Я как-то пробовал пообедать именно так, как это делали древние греки. Это было на родине спорта, в деревне Олимпия. Как раз удалось пробежать – по жаре и пыли – один греческий стадий – по тому самому стадиону, где побеждали олимпионики древности. Что ж, решил я, надо теперь и потрапезничать так, как они: оливками, сыром и хлебом.
Но мой заказ в ресторане, где мы обедали, вызвал почти замешательство: современность ушла от античности несколько больше, чем на один стадий. После настойчивых переговоров мне всё-таки принесли брусок козьего сыра, тарелку солёных оливок и несколько ломтиков хлеба, причём взяли за это, как за полноценный обед.
Что сказать об античной еде? Врать не буду, едал я кушанья и повкуснее. Но я был счастлив уже оттого, что сумел – причём дважды: и на стадионе, и за этой вот трапезой – прикоснуться к античности, так сказать, напрямую: не одним лишь умом, через чтение книг, но и всем существом, через мышцы, дыхание, сердце, язык и желудок. На какое-то время я перестал быть туристом и сделался словно бы греком: как древний грек, я смотрел на холм Хроноса, возвышавшийся над руинами храма Зевса, на пинии и обломки колонн между ними, слушал жёсткие трели цикад, бормотание горлинок, шарканье ног по истёршимся плитам и гомон толпы, то есть видел и слышал почти то же самое, что и зрители древних Олимпиад. Зной густел – или это густело само задремавшее время? – и только солёная горечь оливок, которые я запивал кислым местным вином, не позволяла мне окончательно впасть в забытьё, раствориться в горячем и радостном воздухе Греции…

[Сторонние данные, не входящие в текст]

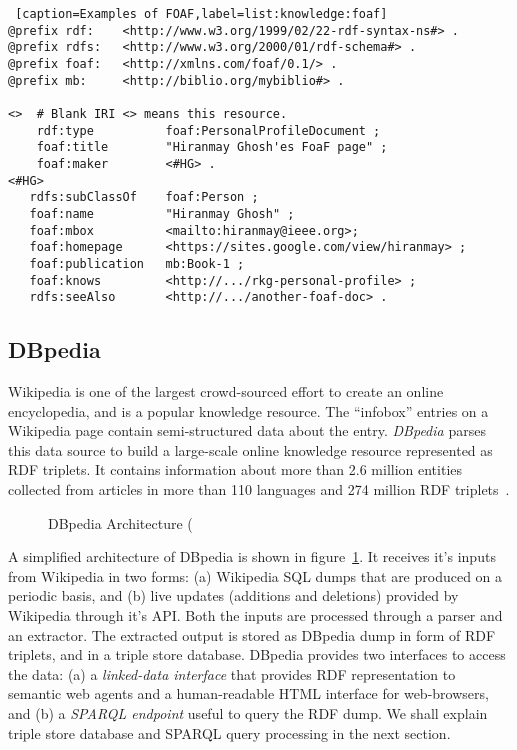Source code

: \begin{lstlisting} [caption=Examples of FOAF,label=list:knowledge:foaf]
@prefix rdf:    <http://www.w3.org/1999/02/22-rdf-syntax-ns#> .
@prefix rdfs:   <http://www.w3.org/2000/01/rdf-schema#> .
@prefix foaf:   <http://xmlns.com/foaf/0.1/> .
@prefix mb:     <http://biblio.org/mybiblio#> .

<>  # Blank IRI <> means this resource.
    rdf:type          foaf:PersonalProfileDocument ;
    foaf:title        "Hiranmay Ghosh'es FoaF page" ;
    foaf:maker        <#HG> .
<#HG> 
   rdfs:subClassOf    foaf:Person ; 
   foaf:name          "Hiranmay Ghosh" ;
   foaf:mbox          <mailto:hiranmay@ieee.org>;
   foaf:homepage      <https://sites.google.com/view/hiranmay> ;
   foaf:publication   mb:Book-1 ;
   foaf:knows         <http://.../rkg-personal-profile> ;
   rdfs:seeAlso       <http://.../another-foaf-doc> .
\end{lstlisting}

\subsection{DBpedia}

 
Wikipedia is one of the largest crowd-sourced effort to create an online encyclopedia, and is a popular knowledge resource. The 
``infobox'' entries on a Wikipedia page contain semi-structured data about the entry. {\em DBpedia} parses this data source to
build a large-scale online knowledge resource represented as RDF triplets. It contains information about more than 2.6 million
entities collected from articles in more than 110 languages and 274 million RDF triplets~\citep{Lehman:2015}.

\begin{figure}[!htbp]
	\centerline{
	}
	\caption{DBpedia Architecture (}
	\label{fig:knowledge:dbpedia}
\end{figure}

 
 
A simplified architecture of DBpedia is shown in figure~\ref{fig:knowledge:dbpedia}. It receives it's inputs from Wikipedia in two
forms: (a) Wikipedia SQL dumps that are produced on a periodic basis, and (b) live updates (additions and deletions) provided by 
Wikipedia through it's API. Both the inputs are processed through a parser and an extractor. The extracted output is stored as 
DBpedia dump in form of RDF triplets, and in a triple store database. DBpedia provides two interfaces to access the data: 
(a) a {\em linked-data interface} that provides RDF representation to semantic web agents and a human-readable HTML interface for 
web-browsers, and (b) a {\em SPARQL endpoint} useful to query the RDF dump. We shall explain triple store database and SPARQL 
query processing in the next section.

ОМАР. Нагулявшись по итальянскому Римини, вечером мы посетили театр рыбного ресторана. Это был именно театр, то есть представление, в котором мы являлись и зрителями, и актёрами одновременно. Официант, брутального вида мужчина со шрамом на левой щеке – он напоминал мафиози средней руки, – обсуждал со мною меню вполголоса, с таким скорбным, серьёзным лицом заговорщика, словно речь шла о плане свержения власти в стране. Вино, которое выбрал я, он решительно забраковал. «Но', синьор, но'! – трагически морщился он, словно мой выбор причинял ему нестерпимую боль. – Что до меня, я бы выбрал вот это…» Он указал на тосканское белое урожая 2005 года; я согласился; официант вытер со лба пот с таким облегчением, словно мы с ним только что избежали опасности, грозившей разрушить наш с ним заговор.

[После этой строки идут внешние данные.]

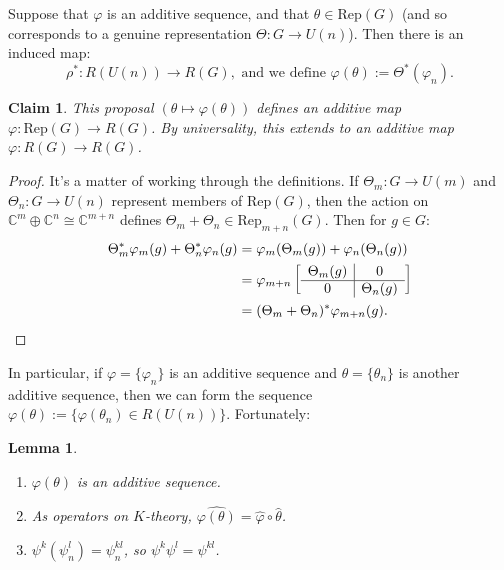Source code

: \documentclass{article}
\newcommand{\C}{\mathbb{C}}
\newcommand{\from}{\leftarrow}
\newtheorem{lem}[thm]{Lemma}
\newtheorem{claim}[thm]{Claim}
\begin{document}
%
Suppose that $\varphi$ is an additive sequence, and that $\theta\in \mathrm{Rep}(G)$ (and so corresponds to a genuine representation $\Theta:G\to U(n)$). Then there is an induced map:
\[\rho^*:R(U(n))\to R(G),\text{ and we define }\varphi(\theta):=\Theta^*(\varphi_{n}).\]

\begin{claim}
This proposal $(\theta\mapsto \varphi(\theta))$ defines an additive map $\varphi:\mathrm{Rep}(G) \to R(G)$. By universality, this extends to an additive map $\varphi:R(G)\to R(G)$.
\end{claim}
\begin{proof}
It's a matter of working through the definitions.  If $\Theta_m: G \to U(m)$ and $\Theta_n: G \to U(n)$ represent members of $\mathrm{Rep}(G)$, then the action on $\C^m \oplus \C^n \cong \C^{m+n}$ defines $\Theta_m + \Theta_n \in \mathrm{Rep}_{m+n}(G)$.  Then for $g\in G$:
\begin{align*}
\Theta^*_m \varphi_m(g) + \Theta_n^* \varphi_n(g) & = \varphi_m(\Theta_m (g)) + \varphi_n(\Theta_n (g)) \\
& = \varphi_{m+n} \left[ \begin{array}{c|c} \Theta_m (g) & 0 \\ \hline 0 & \Theta_n (g) \end{array} \right] \\
& = (\Theta_m + \Theta_n)^* \varphi_{m+n} (g).\qedhere
\end{align*}
\end{proof}
\noindent In particular, if $\varphi = \{\varphi_n\}$ is an additive sequence and $\theta = \{ \theta_n \}$ is another additive sequence, then we can form the sequence $\varphi(\theta) := \{ \varphi(\theta_n) \in R(U(n))\}$. Fortunately:
\begin{lem}\hfil
\begin{enumerate}
\item[\textup{1}.] $\varphi(\theta)$ is an additive sequence.
\item[\textup{2}.] As operators on $K$-theory, $\widehat{\varphi(\theta)} = \hat \varphi \circ \hat \theta$.
\item[\textup{3}.] $\psi^k(\psi^l_n) = \psi^{kl}_n$, so $\psi^k \psi^l = \psi^{kl}$.
\end{enumerate}
\end{lem}
\end{document}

Мы (то есть я, жена, дочь) заказали полдюжины гребешков, рыбу на гриле, тигровых креветок под солью и, наконец – гулять, так гулять! – диковинного для нас омара. Ужин шёл своим чередом – вино оказалось и впрямь неплохим, рыба – отличной, креветки чуть суховаты, но, когда в зал ресторана внесли поднос со сверкавшими хирургическими инструментами, я понял, что с омаром, кажется, погорячился. Не имея понятия, зачем в ресторане нужны рёберные кусачки Листона, я выглядел, должно быть, растерянным. Недаром и наш официант-мафиози и его молодые приятели поглядывали на меня с любопытством и плохо скрытой насмешкой: дескать, сейчас позабавимся, наблюдая, как этот русский будет мучиться с омаром! Может, так и оставит его неразделанным? То-то будет потеха…

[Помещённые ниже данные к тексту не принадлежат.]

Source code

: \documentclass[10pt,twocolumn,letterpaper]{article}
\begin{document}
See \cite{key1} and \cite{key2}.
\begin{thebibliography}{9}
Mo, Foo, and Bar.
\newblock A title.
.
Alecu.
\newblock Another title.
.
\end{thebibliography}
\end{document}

Скоро внесли и этого жуткого зверя-омара, его глазки смотрели колюче и зло, огромные бородавчатые клешни торчали угрожающе, усы в локоть длиною, покачиваясь, свисали с овального блюда – это бронированное страшилище напоминало дракона, который вот-вот оживёт и тогда непременно нас всех растерзает. Официант грохнул на стол тяжеленное блюдо и скосил на меня издевательский глаз: ну, что ж, дескать, воюй!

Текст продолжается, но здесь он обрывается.